Your copy should repeat the data that follows exactly and contain no image.
################
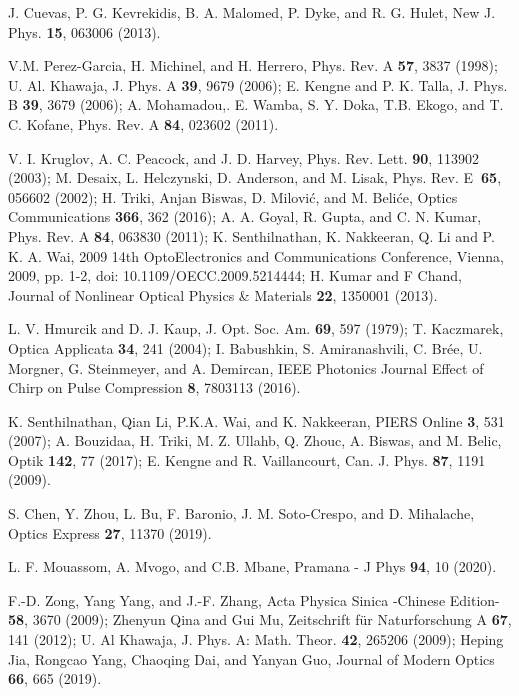 \documentclass[preprintnumbers]{revtex4}
\begin{document}
\begin{thebibliography}{99}
 J. Cuevas, P. G. Kevrekidis, B. A. Malomed, P. Dyke, and R. G.
Hulet, New J. Phys. \textbf{15}, 063006 (2013).

 V.M. Perez-Garcia, H. Michinel, and H. Herrero, Phys. Rev. A
\textbf{57}, 3837 (1998); U. Al. Khawaja, J. Phys. A \textbf{39}, 9679
(2006); E. Kengne and P. K. Talla, J. Phys. B \textbf{39}, 3679 (2006); A.
Mohamadou,. E. Wamba, S. Y. Doka, T.B. Ekogo, and T. C. Kofane, Phys. Rev. A
\textbf{84}, 023602 (2011).

 V. I. Kruglov, A. C. Peacock, and J. D. Harvey, Phys. Rev.
Lett. \textbf{90}, 113902 (2003); M. Desaix, L. Helczynski, D. Anderson, and
M. Lisak, Phys. Rev. E\textbf{\ 65}, 056602 (2002); H. Triki, Anjan Biswas,
D. Milovi\'{c}, and M. Beli\'{c}e, Optics Communications \textbf{366}, 362
(2016); A. A. Goyal, R. Gupta, and C. N. Kumar, Phys. Rev. A \textbf{84},
063830 (2011); K. Senthilnathan, K. Nakkeeran, Q. Li and P. K. A. Wai, 2009
14th OptoElectronics and Communications Conference, Vienna, 2009, pp. 1-2,
doi: 10.1109/OECC.2009.5214444; H. Kumar and F Chand, Journal of Nonlinear
Optical Physics \& Materials \textbf{22}, 1350001 (2013).

 L. V. Hmurcik and D. J. Kaup, J. Opt. Soc. Am. \textbf{69}, 597
(1979); T. Kaczmarek, Optica Applicata \textbf{34}, 241 (2004); I.
Babushkin, S. Amiranashvili, C. Br\'{e}e, U. Morgner, G. Steinmeyer, and A.
Demircan, IEEE Photonics Journal Effect of Chirp on Pulse Compression
\textbf{8}, 7803113 (2016).

 K. Senthilnathan, Qian Li, P.K.A. Wai, and K. Nakkeeran, PIERS
Online \textbf{3}, 531 (2007); A. Bouzidaa, H. Triki, M. Z. Ullahb, Q.
Zhouc, A. Biswas, and M. Belic, Optik \textbf{142}, 77 (2017); E. Kengne and
R. Vaillancourt, Can. J. Phys. \textbf{87}, 1191 (2009).

 S. Chen, Y. Zhou, L. Bu, F. Baronio, J. M. Soto-Crespo, and D.
Mihalache, Optics Express \textbf{27}, 11370 (2019).

 L. F. Mouassom, A. Mvogo, and C.B. Mbane, Pramana - J Phys
\textbf{94}, 10 (2020).

 F.-D. Zong, Yang Yang, and J.-F. Zhang, Acta Physica Sinica
-Chinese Edition- \textbf{58}, 3670 (2009); Zhenyun Qina and Gui Mu,
Zeitschrift f\"{u}r Naturforschung A \textbf{67}, 141 (2012); U. Al Khawaja,
J. Phys. A: Math. Theor. \textbf{42}, 265206 (2009); Heping Jia, Rongcao
Yang, Chaoqing Dai, and Yanyan Guo, Journal of Modern Optics \textbf{66},
665 (2019).


\end{thebibliography}
\end{document}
################
Written solution
 \documentclass[preprintnumbers]{revtex4}
\begin{document}
\begin{thebibliography}{99}
 J. Cuevas, P. G. Kevrekidis, B. A. Malomed, P. Dyke, and R. G.
Hulet, New J. Phys. \textbf{15}, 063006 (2013).

 V.M. Perez-Garcia, H. Michinel, and H. Herrero, Phys. Rev. A
\textbf{57}, 3837 (1998); U. Al. Khawaja, J. Phys. A \textbf{39}, 9679
(2006); E. Kengne and P. K. Talla, J. Phys. B \textbf{39}, 3679 (2006); A.
Mohamadou,. E. Wamba, S. Y. Doka, T.B. Ekogo, and T. C. Kofane, Phys. Rev. A
\textbf{84}, 023602 (2011).

 V. I. Kruglov, A. C. Peacock, and J. D. Harvey, Phys. Rev.
Lett. \textbf{90}, 113902 (2003); M. Desaix, L. Helczynski, D. Anderson, and
M. Lisak, Phys. Rev. E\textbf{\ 65}, 056602 (2002); H. Triki, Anjan Biswas,
D. Milovi\'{c}, and M. Beli\'{c}e, Optics Communications \textbf{366}, 362
(2016); A. A. Goyal, R. Gupta, and C. N. Kumar, Phys. Rev. A \textbf{84},
063830 (2011); K. Senthilnathan, K. Nakkeeran, Q. Li and P. K. A. Wai, 2009
14th OptoElectronics and Communications Conference, Vienna, 2009, pp. 1-2,
doi: 10.1109/OECC.2009.5214444; H. Kumar and F Chand, Journal of Nonlinear
Optical Physics \& Materials \textbf{22}, 1350001 (2013).

 L. V. Hmurcik and D. J. Kaup, J. Opt. Soc. Am. \textbf{69}, 597
(1979); T. Kaczmarek, Optica Applicata \textbf{34}, 241 (2004); I.
Babushkin, S. Amiranashvili, C. Br\'{e}e, U. Morgner, G. Steinmeyer, and A.
Demircan, IEEE Photonics Journal Effect of Chirp on Pulse Compression
\textbf{8}, 7803113 (2016).

 K. Senthilnathan, Qian Li, P.K.A. Wai, and K. Nakkeeran, PIERS
Online \textbf{3}, 531 (2007); A. Bouzidaa, H. Triki, M. Z. Ullahb, Q.
Zhouc, A. Biswas, and M. Belic, Optik \textbf{142}, 77 (2017); E. Kengne and
R. Vaillancourt, Can. J. Phys. \textbf{87}, 1191 (2009).

 S. Chen, Y. Zhou, L. Bu, F. Baronio, J. M. Soto-Crespo, and D.
Mihalache, Optics Express \textbf{27}, 11370 (2019).

 L. F. Mouassom, A. Mvogo, and C.B. Mbane, Pramana - J Phys
\textbf{94}, 10 (2020).

 F.-D. Zong, Yang Yang, and J.-F. Zhang, Acta Physica Sinica
-Chinese Edition- \textbf{58}, 3670 (2009); Zhenyun Qina and Gui Mu,
Zeitschrift f\"{u}r Naturforschung A \textbf{67}, 141 (2012); U. Al Khawaja,
J. Phys. A: Math. Theor. \textbf{42}, 265206 (2009); Heping Jia, Rongcao
Yang, Chaoqing Dai, and Yanyan Guo, Journal of Modern Optics \textbf{66},
665 (2019).


\end{thebibliography}
\end{document}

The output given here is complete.